#### Task instructions:
Among the entries that follow, find every line with the word "energy" and copy it.

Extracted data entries
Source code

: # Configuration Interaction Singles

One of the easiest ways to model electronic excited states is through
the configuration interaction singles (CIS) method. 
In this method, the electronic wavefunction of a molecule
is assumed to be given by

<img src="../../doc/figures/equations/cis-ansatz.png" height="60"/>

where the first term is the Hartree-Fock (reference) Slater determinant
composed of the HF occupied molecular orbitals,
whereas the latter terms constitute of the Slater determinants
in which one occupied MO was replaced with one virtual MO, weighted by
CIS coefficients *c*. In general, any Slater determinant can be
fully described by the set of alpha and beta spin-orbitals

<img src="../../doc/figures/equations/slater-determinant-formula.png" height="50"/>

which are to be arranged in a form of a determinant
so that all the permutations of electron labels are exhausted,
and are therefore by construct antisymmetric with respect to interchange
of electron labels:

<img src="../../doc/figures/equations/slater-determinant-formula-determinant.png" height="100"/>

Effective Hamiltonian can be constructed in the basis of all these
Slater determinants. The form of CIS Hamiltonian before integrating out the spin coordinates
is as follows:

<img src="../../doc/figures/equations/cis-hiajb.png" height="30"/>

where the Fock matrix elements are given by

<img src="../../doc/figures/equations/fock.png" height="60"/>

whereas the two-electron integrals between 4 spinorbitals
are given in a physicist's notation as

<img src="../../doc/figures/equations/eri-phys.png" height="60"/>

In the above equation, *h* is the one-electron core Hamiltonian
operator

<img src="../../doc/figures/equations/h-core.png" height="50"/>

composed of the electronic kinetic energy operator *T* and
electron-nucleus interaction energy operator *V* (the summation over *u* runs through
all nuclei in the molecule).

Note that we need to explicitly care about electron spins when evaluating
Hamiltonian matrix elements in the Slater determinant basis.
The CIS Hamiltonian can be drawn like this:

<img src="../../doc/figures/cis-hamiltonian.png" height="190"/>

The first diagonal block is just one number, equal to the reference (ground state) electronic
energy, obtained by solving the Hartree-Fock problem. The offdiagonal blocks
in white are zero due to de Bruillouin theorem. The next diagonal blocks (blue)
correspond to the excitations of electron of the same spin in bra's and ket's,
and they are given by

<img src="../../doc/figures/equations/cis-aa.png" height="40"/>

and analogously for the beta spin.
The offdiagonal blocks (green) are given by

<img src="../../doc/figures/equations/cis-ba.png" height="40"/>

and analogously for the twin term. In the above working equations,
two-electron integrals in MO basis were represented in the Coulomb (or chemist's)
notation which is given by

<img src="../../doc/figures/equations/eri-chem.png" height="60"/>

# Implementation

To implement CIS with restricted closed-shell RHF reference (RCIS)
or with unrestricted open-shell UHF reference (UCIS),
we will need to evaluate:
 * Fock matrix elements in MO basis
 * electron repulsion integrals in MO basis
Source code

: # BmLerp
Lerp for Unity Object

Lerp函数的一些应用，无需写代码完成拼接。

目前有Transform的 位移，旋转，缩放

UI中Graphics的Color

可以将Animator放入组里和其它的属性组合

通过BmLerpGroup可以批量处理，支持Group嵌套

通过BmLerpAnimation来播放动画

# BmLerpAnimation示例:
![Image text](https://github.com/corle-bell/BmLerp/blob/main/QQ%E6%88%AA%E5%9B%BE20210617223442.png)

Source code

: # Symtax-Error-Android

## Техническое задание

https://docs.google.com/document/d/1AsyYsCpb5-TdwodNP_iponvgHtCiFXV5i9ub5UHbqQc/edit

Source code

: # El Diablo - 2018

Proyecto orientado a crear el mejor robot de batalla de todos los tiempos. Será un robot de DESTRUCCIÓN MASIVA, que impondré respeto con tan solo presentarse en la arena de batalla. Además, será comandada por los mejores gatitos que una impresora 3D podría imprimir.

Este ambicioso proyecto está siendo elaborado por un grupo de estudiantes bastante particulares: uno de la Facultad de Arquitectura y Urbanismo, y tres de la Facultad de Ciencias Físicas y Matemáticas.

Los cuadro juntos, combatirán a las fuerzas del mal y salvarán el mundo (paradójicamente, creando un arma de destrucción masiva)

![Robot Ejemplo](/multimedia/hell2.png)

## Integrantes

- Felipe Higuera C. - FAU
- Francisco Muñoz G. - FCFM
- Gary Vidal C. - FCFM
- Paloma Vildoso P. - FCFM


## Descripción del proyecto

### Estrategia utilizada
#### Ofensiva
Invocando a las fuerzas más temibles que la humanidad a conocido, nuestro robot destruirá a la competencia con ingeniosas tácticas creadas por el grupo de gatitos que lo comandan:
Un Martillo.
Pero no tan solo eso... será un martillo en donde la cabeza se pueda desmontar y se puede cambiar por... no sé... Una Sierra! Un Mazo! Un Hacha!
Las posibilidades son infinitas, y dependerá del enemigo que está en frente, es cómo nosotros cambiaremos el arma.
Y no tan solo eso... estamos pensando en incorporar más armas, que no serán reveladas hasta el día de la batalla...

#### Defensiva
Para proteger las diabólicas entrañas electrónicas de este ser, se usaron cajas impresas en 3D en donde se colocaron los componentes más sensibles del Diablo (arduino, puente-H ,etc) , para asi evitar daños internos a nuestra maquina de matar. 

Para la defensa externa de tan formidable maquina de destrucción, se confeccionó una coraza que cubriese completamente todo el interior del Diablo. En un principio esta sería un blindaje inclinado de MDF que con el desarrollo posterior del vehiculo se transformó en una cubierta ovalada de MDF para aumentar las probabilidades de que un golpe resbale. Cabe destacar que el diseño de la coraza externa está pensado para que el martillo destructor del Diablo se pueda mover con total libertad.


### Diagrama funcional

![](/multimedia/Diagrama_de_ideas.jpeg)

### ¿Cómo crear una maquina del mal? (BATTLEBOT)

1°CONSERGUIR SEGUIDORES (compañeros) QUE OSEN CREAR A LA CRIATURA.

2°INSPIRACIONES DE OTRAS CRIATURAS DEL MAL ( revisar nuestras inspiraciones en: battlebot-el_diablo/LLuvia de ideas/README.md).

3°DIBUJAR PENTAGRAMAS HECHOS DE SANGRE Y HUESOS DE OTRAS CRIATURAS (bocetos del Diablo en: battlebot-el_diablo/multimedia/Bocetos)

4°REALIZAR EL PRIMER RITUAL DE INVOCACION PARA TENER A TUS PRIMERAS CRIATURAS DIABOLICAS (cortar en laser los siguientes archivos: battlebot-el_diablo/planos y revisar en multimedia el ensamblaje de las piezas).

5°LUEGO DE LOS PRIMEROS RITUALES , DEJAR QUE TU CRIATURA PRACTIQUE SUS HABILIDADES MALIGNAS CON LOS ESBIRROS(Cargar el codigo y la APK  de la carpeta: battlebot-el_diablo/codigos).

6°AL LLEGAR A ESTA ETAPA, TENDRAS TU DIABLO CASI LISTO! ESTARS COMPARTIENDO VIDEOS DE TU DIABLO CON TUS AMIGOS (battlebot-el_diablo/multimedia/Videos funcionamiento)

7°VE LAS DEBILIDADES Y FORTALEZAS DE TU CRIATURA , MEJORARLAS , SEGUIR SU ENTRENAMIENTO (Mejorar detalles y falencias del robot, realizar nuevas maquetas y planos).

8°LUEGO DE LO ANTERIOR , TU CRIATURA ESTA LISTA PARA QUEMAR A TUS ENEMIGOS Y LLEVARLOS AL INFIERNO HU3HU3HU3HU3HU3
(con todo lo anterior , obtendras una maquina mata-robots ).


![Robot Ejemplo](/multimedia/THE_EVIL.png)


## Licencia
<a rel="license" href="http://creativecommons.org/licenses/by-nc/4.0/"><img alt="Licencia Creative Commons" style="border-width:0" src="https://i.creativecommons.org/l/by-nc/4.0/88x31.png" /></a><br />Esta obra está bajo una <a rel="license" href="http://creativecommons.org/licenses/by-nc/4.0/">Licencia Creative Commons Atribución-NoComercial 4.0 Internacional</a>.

#### Answer:
composed of the electronic kinetic energy operator *T* and
electron-nucleus interaction energy operator *V* (the summation over *u* runs through
energy, obtained by solving the Hartree-Fock problem. The offdiagonal blocks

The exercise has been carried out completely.